Study Guide

12 Angry Men Juror #11 (George Voskovec)

Juror #11 (George Voskovec)

This dude is the only foreigner in the group of jurors, which might be the reason why he seems to appreciate their democratic rights and freedoms more than anyone else. For example, when some of the jurors want to know who changed their original vote from Guilty to Not Guilty, Juror #11 steps in to say, "Excuse me. This was a secret ballot. We agreed on this point, no? If the gentleman wants it to remain secret—" You might also notice here that the guy is very polite compared to his American-born fellow jurors.

As the movie unfolds, Juror #11 seems to take more opportunities to remind the other jurors about how important it is for them to reach a verdict that is fair and moral. As he tells the entire group, "We have a responsibility. This is a remarkable thing about democracy. That we are … what is the word? … Ah, notified! That we are notified by mail to come down to this place and decide on the guilt or innocence of a man we have not known before. We have nothing to gain or lose by our verdict. This is one of the reasons why we are strong. We should not make it a personal thing."
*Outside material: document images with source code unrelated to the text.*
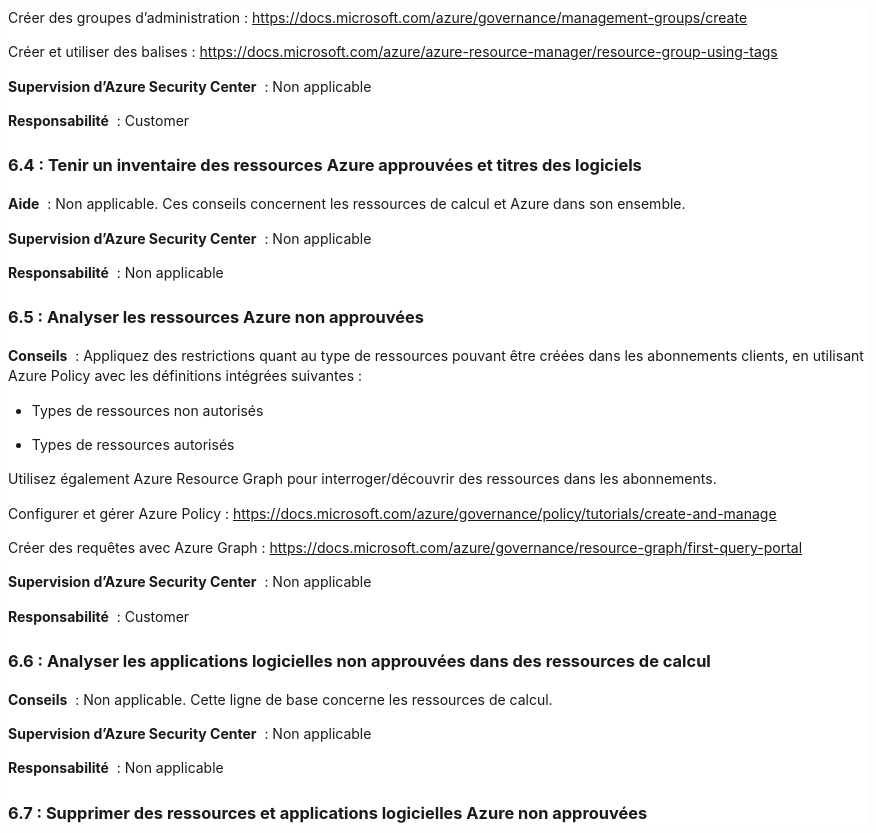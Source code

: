 Créer des groupes d’administration : https://docs.microsoft.com/azure/governance/management-groups/create

Créer et utiliser des balises : https://docs.microsoft.com/azure/azure-resource-manager/resource-group-using-tags

**Supervision d’Azure Security Center**  : Non applicable

**Responsabilité**  : Customer

### <a name="64-maintain-an-inventory-of-approved-azure-resources-and-software-titles"></a>6.4 : Tenir un inventaire des ressources Azure approuvées et titres des logiciels

**Aide**  : Non applicable. Ces conseils concernent les ressources de calcul et Azure dans son ensemble.

**Supervision d’Azure Security Center**  : Non applicable

**Responsabilité**  : Non applicable

### <a name="65-monitor-for-unapproved-azure-resources"></a>6.5 : Analyser les ressources Azure non approuvées

**Conseils**  : Appliquez des restrictions quant au type de ressources pouvant être créées dans les abonnements clients, en utilisant Azure Policy avec les définitions intégrées suivantes :

- Types de ressources non autorisés

- Types de ressources autorisés

Utilisez également Azure Resource Graph pour interroger/découvrir des ressources dans les abonnements.

Configurer et gérer Azure Policy : https://docs.microsoft.com/azure/governance/policy/tutorials/create-and-manage

Créer des requêtes avec Azure Graph : https://docs.microsoft.com/azure/governance/resource-graph/first-query-portal

**Supervision d’Azure Security Center**  : Non applicable

**Responsabilité**  : Customer

### <a name="66-monitor-for-unapproved-software-applications-within-compute-resources"></a>6.6 : Analyser les applications logicielles non approuvées dans des ressources de calcul

**Conseils**  : Non applicable. Cette ligne de base concerne les ressources de calcul.


**Supervision d’Azure Security Center**  : Non applicable

**Responsabilité**  : Non applicable

### <a name="67-remove-unapproved-azure-resources-and-software-applications"></a>6.7 : Supprimer des ressources et applications logicielles Azure non approuvées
In some ways, Juror #11 could be giving us the thesis statement of the entire movie here. Like the movie, he is optimistic about how great it is that he and his fellow men have the opportunity to act as jurors and to make the best possible decision through democratic voting.

Despite all his happy talk about democracy, Juror #11 shows his mean streak when he realizes that Juror #7 has just been voting for whatever verdict will help him make the opening pitch for a baseball game. He shows his disgust by saying, "What kind of a man are you? You have sat here and voted guilty with everyone else because there are some baseball tickets burning a hole in your pocket."

Juror #11 is especially angry that someone like Juror #7 takes all of his freedoms and responsibilities for granted, while an immigrant like #11 probably knows what it's like to live without these things. His anger makes a lot of sense, and it goes to remind us that democratic processes, like sitting on a jury, are actually a pretty serious deal.